Still going strong two years after it netted a Time Out Critics' Choice of the Year and a Guardian 'Pick of', Taylor's Dummies recently scooped a further acclaim from Time Out. Its continuing success owes as much to the energy and enthusiasm of the performers, which remains undimmed, as it does to the wit, style and sheer inventiveness of the piece which clocks in at 50 minutes.
"Imagine Vertigo directed by David Lynch and performed by De La Guarda to the riffs of '50s jazz", runs the blurb. But don't despair if one or more of these cultural namechecks draws a blank, Taylor's Dummies is eminently enjoyable in its own right. "Theatre with panache and dark wit", as one critic rightly put it.
It's a little difficult to provide a summary of the piece which is more akin to music than drama with its linear storyline, themes moving in and out of focus. A man's life is thrown into chaos by a chance encounter with a woman in a bar or cafe. He (Taylor) then alternates between his fears and his desires.
In one of the funniest scenes, a woman's leg emerges from a table in a café where Taylor is sitting, lengthens, retracts, caressing his head with the instep of its shoe, provoking alternating reactions of incredulity and sheer delight.
Another bravura scene has Taylor, played simultaneously by three performers - one of whom is sat a table fixed to the wall horizontal to the stage - whose movements are all in sync. In another, a man rushes in carrying a 'dummy'. He then freezes and the dummy picks him up before freezing, and so on.
Elsewhere, episodes explore a yearning for escape, symbolised by a green door, a leitmotif which recurs throughout. In one scene, two of the men attached to either end of a rope slung from the ceiling, leap and clutch at a door tantalisingly out of reach. In another, a woman, in a harness, spins over and over, out of the reach of Taylor as he helplessly attempts to seduce her.
The darkest scenes dwell on childhood.

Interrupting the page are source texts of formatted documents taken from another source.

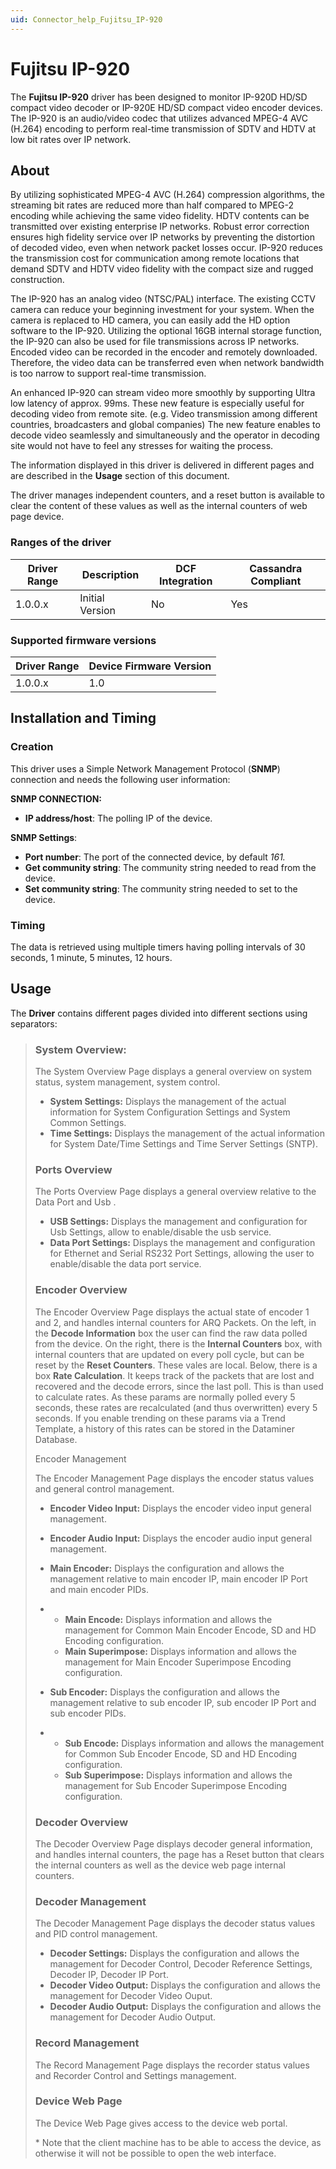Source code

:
 ```yaml
---
uid: Connector_help_Fujitsu_IP-920
---
```


# Fujitsu IP-920

The **Fujitsu IP-920** driver has been designed to monitor IP-920D HD/SD compact video decoder or IP-920E HD/SD compact video encoder devices. The IP-920 is an audio/video codec that utilizes advanced MPEG-4 AVC (H.264) encoding to perform real-time transmission of SDTV and HDTV at low bit rates over IP network.

## About

By utilizing sophisticated MPEG-4 AVC (H.264) compression algorithms, the streaming bit rates are reduced more than half compared to MPEG-2 encoding while achieving the same video fidelity. HDTV contents can be transmitted over existing enterprise IP networks. Robust error correction ensures high fidelity service over IP networks by preventing the distortion of decoded video, even when network packet losses occur. IP-920 reduces the transmission cost for communication among remote locations that demand SDTV and HDTV video fidelity with the compact size and rugged construction.

The IP-920 has an analog video (NTSC/PAL) interface. The existing CCTV camera can reduce your beginning investment for your system. When the camera is replaced to HD camera, you can easily add the HD option software to the IP-920. Utilizing the optional 16GB internal storage function, the IP-920 can also be used for file transmissions across IP networks. Encoded video can be recorded in the encoder and remotely downloaded. Therefore, the video data can be transferred even when network bandwidth is too narrow to support real-time transmission.

An enhanced IP-920 can stream video more smoothly by supporting Ultra low latency of approx. 99ms. These new feature is especially useful for decoding video from remote site. (e.g. Video transmission among different countries, broadcasters and global companies) The new feature enables to decode video seamlessly and simultaneously and the operator in decoding site would not have to feel any stresses for waiting the process.

The information displayed in this driver is delivered in different pages and are described in the **Usage** section of this document.

The driver manages independent counters, and a reset button is available to clear the content of these values as well as the internal counters of web page device.

### Ranges of the driver

| **Driver Range** | **Description** | **DCF Integration** | **Cassandra Compliant** |
|------------------|-----------------|---------------------|-------------------------|
| 1.0.0.x          | Initial Version | No                  | Yes                     |

### Supported firmware versions

| **Driver Range** | **Device Firmware Version** |
|------------------|-----------------------------|
| 1.0.0.x          | 1.0                         |

## Installation and Timing

### Creation

This driver uses a Simple Network Management Protocol (**SNMP**) connection and needs the following user information:

**SNMP CONNECTION:**

- **IP address/host**: The polling IP of the device.

**SNMP Settings**:

- **Port number**: The port of the connected device, by default *161.*
- **Get community string**: The community string needed to read from the device.
- **Set community string**: The community string needed to set to the device.

### Timing

The data is retrieved using multiple timers having polling intervals of 30 seconds, 1 minute, 5 minutes, 12 hours.

## Usage

The **Driver** contains different pages divided into different sections using separators:

> ### System Overview:
>
> The System Overview Page displays a general overview on system status, system management, system control.
>
> - **System Settings:** Displays the management of the actual information for System Configuration Settings and System Common Settings.
> - **Time Settings:** Displays the management of the actual information for System Date/Time Settings and Time Server Settings (SNTP).
>
> ### Ports Overview
>
> The Ports Overview Page displays a general overview relative to the Data Port and Usb .
>
> - **USB Settings:** Displays the management and configuration for Usb Settings, allow to enable/disable the usb service.
> - **Data Port Settings:** Displays the management and configuration for Ethernet and Serial RS232 Port Settings, allowing the user to enable/disable the data port service.
>
> ### Encoder Overview
>
> The Encoder Overview Page displays the actual state of encoder 1 and 2, and handles internal counters for ARQ Packets. On the left, in the **Decode Information** box the user can find the raw data polled from the device. On the right, there is the **Internal Counters** box, with internal counters that are updated on every poll cycle, but can be reset by the **Reset Counters**. These vales are local. Below, there is a box **Rate Calculation**. It keeps track of the packets that are lost and recovered and the decode errors, since the last poll. This is than used to calculate rates. As these params are normally polled every 5 seconds, these rates are recalculated (and thus overwritten) every 5 seconds. If you enable trending on these params via a Trend Template, a history of this rates can be stored in the Dataminer Database.
>
> Encoder Management
>
> The Encoder Management Page displays the encoder status values and general control management.
>
> - **Encoder Video Input:** Displays the encoder video input general management.
>
> - **Encoder Audio Input:** Displays the encoder audio input general management.
>
> - **Main Encoder:** Displays the configuration and allows the management relative to main encoder IP, main encoder IP Port and main encoder PIDs.
>
> - - **Main Encode:** Displays information and allows the management for Common Main Encoder Encode, SD and HD Encoding configuration.
>   - **Main Superimpose:** Displays information and allows the management for Main Encoder Superimpose Encoding configuration.
>
> - **Sub Encoder:** Displays the configuration and allows the management relative to sub encoder IP, sub encoder IP Port and sub encoder PIDs.
>
> - - **Sub Encode:** Displays information and allows the management for Common Sub Encoder Encode, SD and HD Encoding configuration.
>   - **Sub Superimpose:** Displays information and allows the management for Sub Encoder Superimpose Encoding configuration.
>
> ### Decoder Overview
>
> The Decoder Overview Page displays decoder general information, and handles internal counters, the page has a Reset button that clears the internal counters as well as the device web page internal counters.
>
> ### Decoder Management
>
> The Decoder Management Page displays the decoder status values and PID control management.
>
> - **Decoder Settings:** Displays the configuration and allows the management for Decoder Control, Decoder Reference Settings, Decoder IP, Decoder IP Port.
> - **Decoder Video Output:** Displays the configuration and allows the management for Decoder Video Ouput.
> - **Decoder Audio Output:** Displays the configuration and allows the management for Decoder Audio Output.
>
> ### Record Management
>
> The Record Management Page displays the recorder status values and Recorder Control and Settings management.
>
> ### Device Web Page
>
> The Device Web Page gives access to the device web portal.
>
> \* Note that the client machine has to be able to access the device, as otherwise it will not be possible to open the web interface.
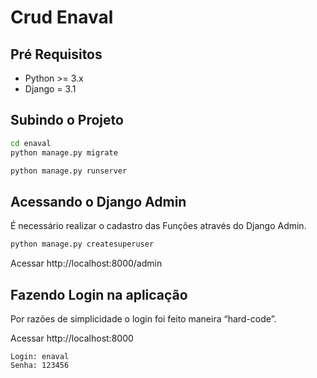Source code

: # Crud Enaval

## Pré Requisitos

* Python >= 3.x
* Django = 3.1

## Subindo o Projeto

```bash
cd enaval 
python manage.py migrate
```

```bash
python manage.py runserver
```

## Acessando o Django Admin

É necessário realizar o cadastro das Funções através do Django Admin.  
```bash
python manage.py createsuperuser
```
Acessar http://localhost:8000/admin


## Fazendo Login na aplicação
Por razões de simplicidade o login foi feito maneira “hard-code”.

Acessar http://localhost:8000

```
Login: enaval
Senha: 123456
```
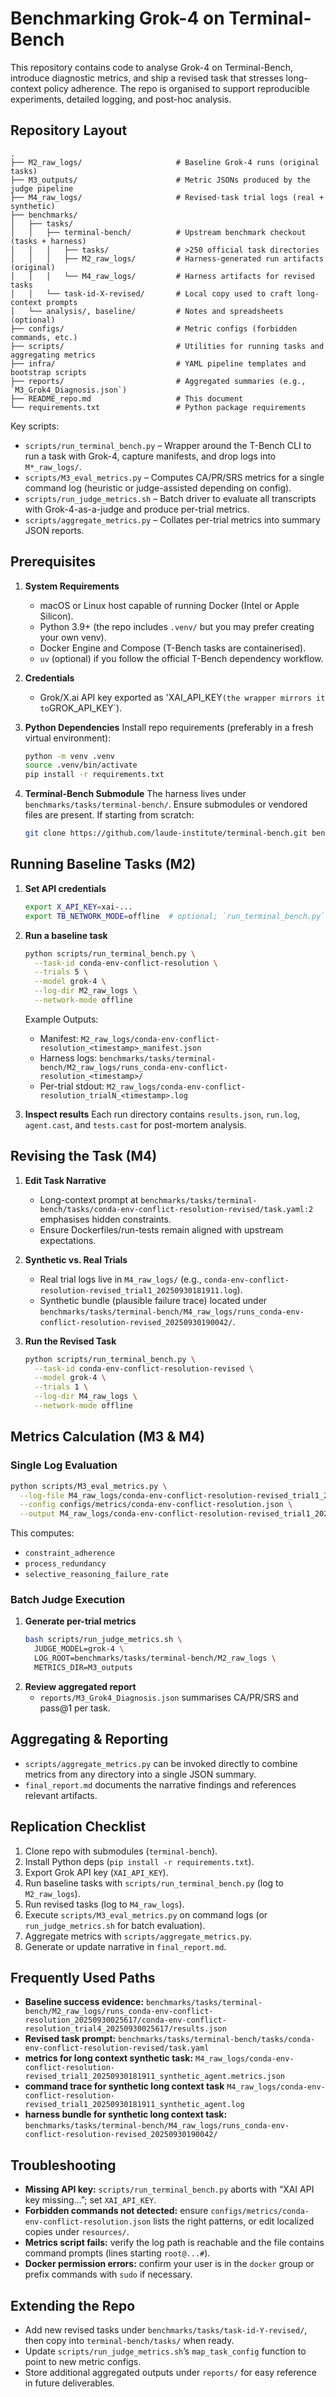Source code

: # Benchmarking Grok-4 on Terminal-Bench

This repository contains code to analyse Grok-4 on Terminal-Bench, introduce diagnostic metrics, and ship a revised task that stresses long-context policy adherence. The repo is organised to support reproducible experiments, detailed logging, and post-hoc analysis.

## Repository Layout

```
.
├── M2_raw_logs/                     # Baseline Grok-4 runs (original tasks)
├── M3_outputs/                      # Metric JSONs produced by the judge pipeline
├── M4_raw_logs/                     # Revised-task trial logs (real + synthetic)
├── benchmarks/
│   ├── tasks/
│   │   ├── terminal-bench/          # Upstream benchmark checkout (tasks + harness)
│   │   │   ├── tasks/               # >250 official task directories
│   │   │   ├── M2_raw_logs/         # Harness-generated run artifacts (original)
│   │   │   └── M4_raw_logs/         # Harness artifacts for revised tasks
│   │   └── task-id-X-revised/       # Local copy used to craft long-context prompts
│   └── analysis/, baseline/         # Notes and spreadsheets (optional)
├── configs/                         # Metric configs (forbidden commands, etc.)
├── scripts/                         # Utilities for running tasks and aggregating metrics
├── infra/                           # YAML pipeline templates and bootstrap scripts
├── reports/                         # Aggregated summaries (e.g., `M3_Grok4_Diagnosis.json`)
├── README_repo.md                   # This document
└── requirements.txt                 # Python package requirements
```

Key scripts:
- `scripts/run_terminal_bench.py` – Wrapper around the T-Bench CLI to run a task with Grok-4, capture manifests, and drop logs into `M*_raw_logs/`.
- `scripts/M3_eval_metrics.py` – Computes CA/PR/SRS metrics for a single command log (heuristic or judge-assisted depending on config).
- `scripts/run_judge_metrics.sh` – Batch driver to evaluate all transcripts with Grok-4-as-a-judge and produce per-trial metrics.
- `scripts/aggregate_metrics.py` – Collates per-trial metrics into summary JSON reports.

## Prerequisites

1. **System Requirements**
   - macOS or Linux host capable of running Docker (Intel or Apple Silicon).
   - Python 3.9+ (the repo includes `.venv/` but you may prefer creating your own venv).
   - Docker Engine and Compose (T-Bench tasks are containerised).
   - `uv` (optional) if you follow the official T-Bench dependency workflow.

2. **Credentials**
   - Grok/X.ai API key exported as 'XAI_API_KEY` (the wrapper mirrors it to `GROK_API_KEY`).

3. **Python Dependencies**
   Install repo requirements (preferably in a fresh virtual environment):
   ```bash
   python -m venv .venv
   source .venv/bin/activate
   pip install -r requirements.txt
   ```

4. **Terminal-Bench Submodule**
   The harness lives under `benchmarks/tasks/terminal-bench/`. Ensure submodules or vendored files are present. If starting from scratch:
   ```bash
   git clone https://github.com/laude-institute/terminal-bench.git benchmarks/tasks/terminal-bench
   ```

## Running Baseline Tasks (M2)

1. **Set API credentials**
   ```bash
   export X_API_KEY=xai-...
   export TB_NETWORK_MODE=offline  # optional; `run_terminal_bench.py` sets this
   ```

2. **Run a baseline task**
   ```bash
   python scripts/run_terminal_bench.py \
     --task-id conda-env-conflict-resolution \
     --trials 5 \
     --model grok-4 \
     --log-dir M2_raw_logs \
     --network-mode offline
   ```
   Example Outputs:
   - Manifest: `M2_raw_logs/conda-env-conflict-resolution_<timestamp>_manifest.json`
   - Harness logs: `benchmarks/tasks/terminal-bench/M2_raw_logs/runs_conda-env-conflict-resolution_<timestamp>/`
   - Per-trial stdout: `M2_raw_logs/conda-env-conflict-resolution_trialN_<timestamp>.log`

3. **Inspect results**
   Each run directory contains `results.json`, `run.log`, `agent.cast`, and `tests.cast` for post-mortem analysis.

## Revising the Task (M4)

1. **Edit Task Narrative**
   - Long-context prompt at `benchmarks/tasks/terminal-bench/tasks/conda-env-conflict-resolution-revised/task.yaml:2` emphasises hidden constraints.
   - Ensure Dockerfiles/run-tests remain aligned with upstream expectations.

2. **Synthetic vs. Real Trials**
   - Real trial logs live in `M4_raw_logs/` (e.g., `conda-env-conflict-resolution-revised_trial1_20250930181911.log`).
   - Synthetic bundle (plausible failure trace) located under `benchmarks/tasks/terminal-bench/M4_raw_logs/runs_conda-env-conflict-resolution-revised_20250930190042/`.

3. **Run the Revised Task**
   ```bash
   python scripts/run_terminal_bench.py \
     --task-id conda-env-conflict-resolution-revised \
     --model grok-4 \
     --trials 1 \
     --log-dir M4_raw_logs \
     --network-mode offline
   ```

## Metrics Calculation (M3 & M4)

### Single Log Evaluation
```bash
python scripts/M3_eval_metrics.py \
  --log-file M4_raw_logs/conda-env-conflict-resolution-revised_trial1_20250930181911_synthetic_agent.log \
  --config configs/metrics/conda-env-conflict-resolution.json \
  --output M4_raw_logs/conda-env-conflict-resolution-revised_trial1_20250930181911_synthetic_agent.metrics.json
```
This computes:
- `constraint_adherence`
- `process_redundancy`
- `selective_reasoning_failure_rate`

### Batch Judge Execution
1. **Generate per-trial metrics**
   ```bash
   bash scripts/run_judge_metrics.sh \
     JUDGE_MODEL=grok-4 \
     LOG_ROOT=benchmarks/tasks/terminal-bench/M2_raw_logs \
     METRICS_DIR=M3_outputs
   ```
2. **Review aggregated report**
   - `reports/M3_Grok4_Diagnosis.json` summarises CA/PR/SRS and pass@1 per task.

## Aggregating & Reporting

- `scripts/aggregate_metrics.py` can be invoked directly to combine metrics from any directory into a single JSON summary.
- `final_report.md` documents the narrative findings and references relevant artifacts.

## Replication Checklist

1. Clone repo with submodules (`terminal-bench`).
2. Install Python deps (`pip install -r requirements.txt`).
3. Export Grok API key (`XAI_API_KEY`).
4. Run baseline tasks with `scripts/run_terminal_bench.py` (log to `M2_raw_logs`).
5. Run revised tasks (log to `M4_raw_logs`).
6. Execute `scripts/M3_eval_metrics.py` on command logs (or `run_judge_metrics.sh` for batch evaluation).
7. Aggregate metrics with `scripts/aggregate_metrics.py`.
8. Generate or update narrative in `final_report.md`.

## Frequently Used Paths

- **Baseline success evidence:** `benchmarks/tasks/terminal-bench/M2_raw_logs/runs_conda-env-conflict-resolution_20250930025617/conda-env-conflict-resolution_trial4_20250930025617/results.json`
- **Revised task prompt:** `benchmarks/tasks/terminal-bench/tasks/conda-env-conflict-resolution-revised/task.yaml`
- **metrics for long context synthetic task:** `M4_raw_logs/conda-env-conflict-resolution-revised_trial1_20250930181911_synthetic_agent.metrics.json`
- **command trace for synthetic long context task** `M4_raw_logs/conda-env-conflict-resolution-revised_trial1_20250930181911_synthetic_agent.log`
- **harness bundle for synthetic long context task:** `benchmarks/tasks/terminal-bench/M4_raw_logs/runs_conda-env-conflict-resolution-revised_20250930190042/`

## Troubleshooting

- **Missing API key:** `scripts/run_terminal_bench.py` aborts with “XAI API key missing…”; set `XAI_API_KEY`.
- **Forbidden commands not detected:** ensure `configs/metrics/conda-env-conflict-resolution.json` lists the right patterns, or edit localized copies under `resources/`.
- **Metrics script fails:** verify the log path is reachable and the file contains command prompts (lines starting `root@...#`).
- **Docker permission errors:** confirm your user is in the `docker` group or prefix commands with `sudo` if necessary.

## Extending the Repo

- Add new revised tasks under `benchmarks/tasks/task-id-Y-revised/`, then copy into `terminal-bench/tasks/` when ready.
- Update `scripts/run_judge_metrics.sh`’s `map_task_config` function to point to new metric configs.
- Store additional aggregated outputs under `reports/` for easy reference in future deliverables.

In one of these, Taylor, played by a male member of the cast, is subjected to a tirade of abuse by the mannequin of a baby operated by others of the cast: "Taylor, you're always getting into trouble", is probably the only part of the infantile flyting reproducible here.
Elsewhere the mannequin, assisted by the cast, performs a very funny rendition of Fly Me to the Moon - that obscure object of desire again. As this suggests, the piece is not entirely cohesive, but then there's no reason why it should be, given the nature of its themes which darken as the night wears on.